TASK DETAILS: Return all the lines below in which the string "ownership" appears.

Dataset entries:
==========

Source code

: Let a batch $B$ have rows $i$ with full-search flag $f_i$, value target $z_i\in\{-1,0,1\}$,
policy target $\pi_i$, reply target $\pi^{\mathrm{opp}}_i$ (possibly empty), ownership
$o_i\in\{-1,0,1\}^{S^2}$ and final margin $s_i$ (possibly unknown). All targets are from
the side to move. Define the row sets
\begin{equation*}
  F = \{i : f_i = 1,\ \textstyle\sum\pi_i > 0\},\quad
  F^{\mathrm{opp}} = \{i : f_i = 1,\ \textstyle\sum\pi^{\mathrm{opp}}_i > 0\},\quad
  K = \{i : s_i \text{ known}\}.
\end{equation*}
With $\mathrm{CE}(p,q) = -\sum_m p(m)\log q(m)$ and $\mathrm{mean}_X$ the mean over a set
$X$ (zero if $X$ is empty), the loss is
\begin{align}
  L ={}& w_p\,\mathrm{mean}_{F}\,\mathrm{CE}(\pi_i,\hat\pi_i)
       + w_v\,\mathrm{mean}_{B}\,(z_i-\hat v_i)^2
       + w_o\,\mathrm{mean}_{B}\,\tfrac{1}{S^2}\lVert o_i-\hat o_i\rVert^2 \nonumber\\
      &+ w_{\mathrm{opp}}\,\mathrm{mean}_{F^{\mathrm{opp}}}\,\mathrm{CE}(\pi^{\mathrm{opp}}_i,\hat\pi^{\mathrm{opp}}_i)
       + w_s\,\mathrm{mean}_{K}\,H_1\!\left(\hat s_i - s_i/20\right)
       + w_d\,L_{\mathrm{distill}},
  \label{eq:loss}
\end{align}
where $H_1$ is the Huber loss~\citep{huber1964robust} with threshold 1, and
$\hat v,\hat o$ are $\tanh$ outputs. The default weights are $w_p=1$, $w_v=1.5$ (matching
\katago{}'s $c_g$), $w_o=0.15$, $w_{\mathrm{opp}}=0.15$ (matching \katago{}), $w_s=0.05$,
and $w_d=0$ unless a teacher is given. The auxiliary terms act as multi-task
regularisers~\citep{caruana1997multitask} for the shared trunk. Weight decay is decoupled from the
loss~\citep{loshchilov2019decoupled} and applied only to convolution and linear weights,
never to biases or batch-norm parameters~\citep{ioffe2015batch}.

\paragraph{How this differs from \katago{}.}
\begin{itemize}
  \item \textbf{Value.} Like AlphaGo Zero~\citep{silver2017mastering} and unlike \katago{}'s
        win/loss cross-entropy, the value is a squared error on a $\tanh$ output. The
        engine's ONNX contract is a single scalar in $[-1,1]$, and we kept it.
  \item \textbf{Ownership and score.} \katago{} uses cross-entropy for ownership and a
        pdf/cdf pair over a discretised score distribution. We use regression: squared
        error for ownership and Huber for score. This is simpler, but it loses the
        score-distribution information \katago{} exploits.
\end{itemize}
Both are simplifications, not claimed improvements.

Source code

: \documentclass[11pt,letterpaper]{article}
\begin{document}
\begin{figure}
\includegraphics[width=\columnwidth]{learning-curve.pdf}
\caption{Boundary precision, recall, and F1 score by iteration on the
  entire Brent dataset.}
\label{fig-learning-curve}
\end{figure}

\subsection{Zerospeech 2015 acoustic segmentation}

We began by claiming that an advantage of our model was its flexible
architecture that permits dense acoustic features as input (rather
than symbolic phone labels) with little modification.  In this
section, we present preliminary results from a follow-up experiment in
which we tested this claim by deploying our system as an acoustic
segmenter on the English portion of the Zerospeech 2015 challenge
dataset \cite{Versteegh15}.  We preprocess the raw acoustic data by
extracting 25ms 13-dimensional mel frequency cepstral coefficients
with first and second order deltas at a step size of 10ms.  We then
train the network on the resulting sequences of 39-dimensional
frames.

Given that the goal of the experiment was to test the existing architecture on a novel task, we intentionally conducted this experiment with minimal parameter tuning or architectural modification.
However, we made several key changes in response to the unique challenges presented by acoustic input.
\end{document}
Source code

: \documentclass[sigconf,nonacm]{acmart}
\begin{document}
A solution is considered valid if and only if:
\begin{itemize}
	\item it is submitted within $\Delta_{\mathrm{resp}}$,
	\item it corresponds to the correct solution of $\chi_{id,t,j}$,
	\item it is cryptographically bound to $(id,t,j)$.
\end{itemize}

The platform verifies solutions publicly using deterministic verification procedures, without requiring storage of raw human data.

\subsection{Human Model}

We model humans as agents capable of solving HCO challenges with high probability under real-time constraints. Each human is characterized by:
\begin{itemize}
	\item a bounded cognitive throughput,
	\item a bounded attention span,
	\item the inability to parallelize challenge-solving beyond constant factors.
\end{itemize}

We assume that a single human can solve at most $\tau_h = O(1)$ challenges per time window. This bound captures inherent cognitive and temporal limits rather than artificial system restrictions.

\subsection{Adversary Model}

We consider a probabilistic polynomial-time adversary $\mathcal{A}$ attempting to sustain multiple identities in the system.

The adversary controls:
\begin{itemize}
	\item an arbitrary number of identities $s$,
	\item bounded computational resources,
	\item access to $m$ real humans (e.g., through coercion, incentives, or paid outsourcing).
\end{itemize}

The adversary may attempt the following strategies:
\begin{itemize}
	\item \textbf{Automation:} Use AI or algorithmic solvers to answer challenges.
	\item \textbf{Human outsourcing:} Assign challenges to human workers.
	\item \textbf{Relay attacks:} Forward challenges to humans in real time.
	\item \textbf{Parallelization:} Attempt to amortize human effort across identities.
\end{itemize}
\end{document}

==========

RESPONSE TO THIS EXERCISE:
policy target $\pi_i$, reply target $\pi^{\mathrm{opp}}_i$ (possibly empty), ownership
  \item \textbf{Ownership and score.} \katago{} uses cross-entropy for ownership and a
        error for ownership and Huber for score. This is simpler, but it loses the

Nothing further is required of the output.